··· Provided data

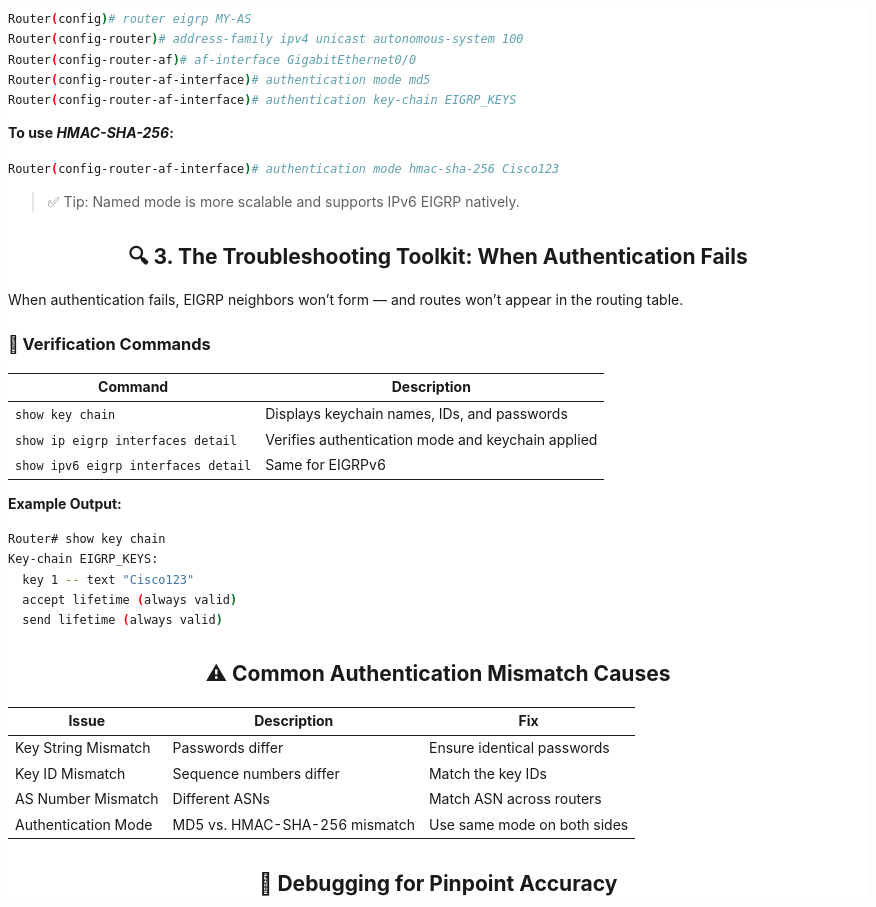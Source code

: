 
```bash
Router(config)# router eigrp MY-AS
Router(config-router)# address-family ipv4 unicast autonomous-system 100
Router(config-router-af)# af-interface GigabitEthernet0/0
Router(config-router-af-interface)# authentication mode md5
Router(config-router-af-interface)# authentication key-chain EIGRP_KEYS
```

**To use ***HMAC-SHA-256***:**

```bash
Router(config-router-af-interface)# authentication mode hmac-sha-256 Cisco123
```

>   ✅ Tip: Named mode is more scalable and supports IPv6 EIGRP natively.


<h2 align="center">🔍 3. The Troubleshooting Toolkit: When Authentication Fails</h2>

When authentication fails, EIGRP neighbors won’t form — and routes won’t appear in the routing table.


<h3>🧾 Verification Commands</h3>

| Command                             | Description                                       |
| ----------------------------------- | ------------------------------------------------- |
| `show key chain`                    | Displays keychain names, IDs, and passwords       |
| `show ip eigrp interfaces detail`   | Verifies authentication mode and keychain applied |
| `show ipv6 eigrp interfaces detail` | Same for EIGRPv6                                  |


**Example Output:**

```bash
Router# show key chain
Key-chain EIGRP_KEYS:
  key 1 -- text "Cisco123"
  accept lifetime (always valid)
  send lifetime (always valid)
```

<h2 align="center">⚠️ Common Authentication Mismatch Causes</h2>


| Issue               | Description                   | Fix                         |
| ------------------- | ----------------------------- | --------------------------- |
| Key String Mismatch | Passwords differ              | Ensure identical passwords  |
| Key ID Mismatch     | Sequence numbers differ       | Match the key IDs           |
| AS Number Mismatch  | Different ASNs                | Match ASN across routers    |
| Authentication Mode | MD5 vs. HMAC-SHA-256 mismatch | Use same mode on both sides |



<h2 align="center">🧠 Debugging for Pinpoint Accuracy</h2>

······

■ Work instruction
Using the data above, return every line that contains the string "always".

■ Exercise solution
  accept lifetime (always valid)
  send lifetime (always valid)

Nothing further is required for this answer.